Top of Input data
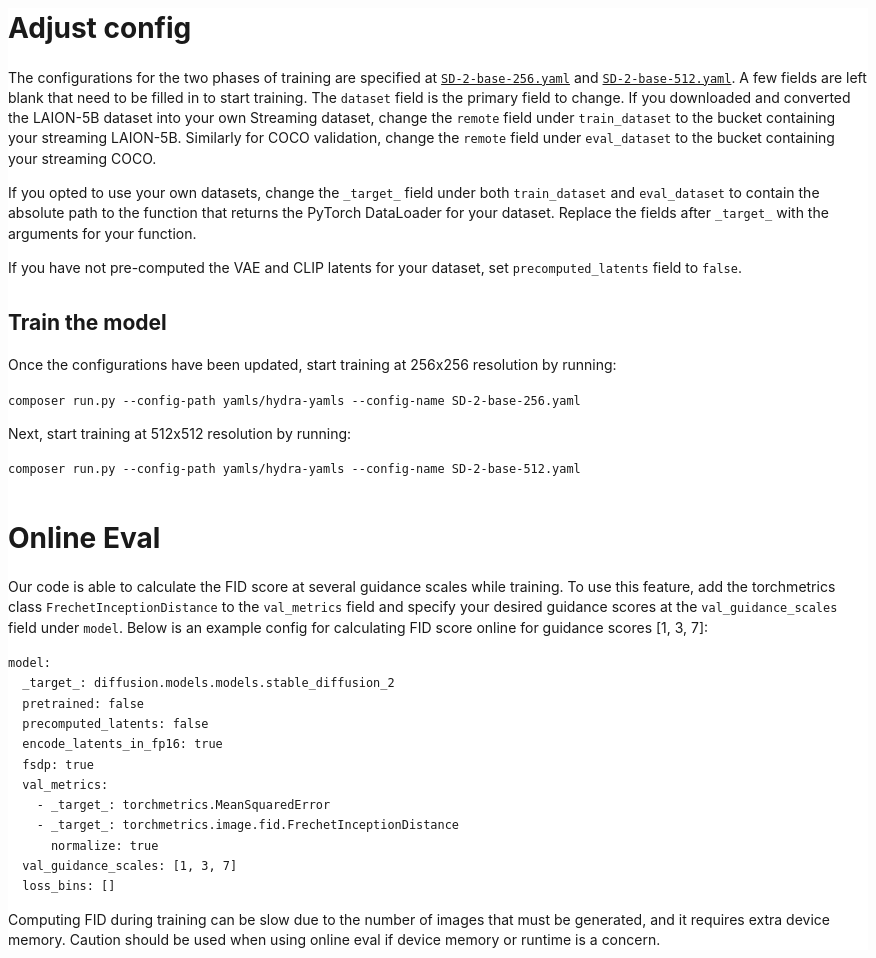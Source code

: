 # Adjust config

The configurations for the two phases of training are specified at [`SD-2-base-256.yaml`](https://github.com/mosaicml/diffusion/blob/main/yamls/hydra-yamls/SD-2-base-256.yaml) and [`SD-2-base-512.yaml`](https://github.com/mosaicml/diffusion/blob/main/yamls/hydra-yamls/SD-2-base-512.yaml). A few fields are left blank that need to be filled in to start training. The `dataset` field is the primary field to change. If you downloaded and converted the LAION-5B dataset into your own Streaming dataset, change the `remote` field under `train_dataset` to the bucket containing your streaming LAION-5B. Similarly for COCO validation, change the `remote` field under `eval_dataset` to the bucket containing your streaming COCO.

If you opted to use your own datasets, change the `_target_` field under both `train_dataset` and `eval_dataset` to contain the absolute path to the function that returns the PyTorch DataLoader for your dataset. Replace the fields after `_target_` with the arguments for your function.

If you have not pre-computed the VAE and CLIP latents for your dataset, set `precomputed_latents` field to `false`.

## Train the model

Once the configurations have been updated, start training at 256x256 resolution by running:
```
composer run.py --config-path yamls/hydra-yamls --config-name SD-2-base-256.yaml
```
Next, start training at 512x512 resolution by running:
```
composer run.py --config-path yamls/hydra-yamls --config-name SD-2-base-512.yaml
```

# Online Eval
Our code is able to calculate the FID score at several guidance scales while training. To use this feature, add the torchmetrics class `FrechetInceptionDistance` to the `val_metrics` field and specify your desired guidance scores at the `val_guidance_scales` field under `model`. Below is an example config for calculating FID score online for guidance scores [1, 3, 7]:
```
model:
  _target_: diffusion.models.models.stable_diffusion_2
  pretrained: false
  precomputed_latents: false
  encode_latents_in_fp16: true
  fsdp: true
  val_metrics:
    - _target_: torchmetrics.MeanSquaredError
    - _target_: torchmetrics.image.fid.FrechetInceptionDistance
      normalize: true
  val_guidance_scales: [1, 3, 7]
  loss_bins: []
```
Computing FID during training can be slow due to the number of images that must be generated, and it requires extra device memory. Caution should be used when using online eval if device memory or runtime is a concern.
Bottom of Input data
[Exercise requirements] Within the entries above, how many lines contain "diffusion"? Respond with the number only.

[Answer section] 2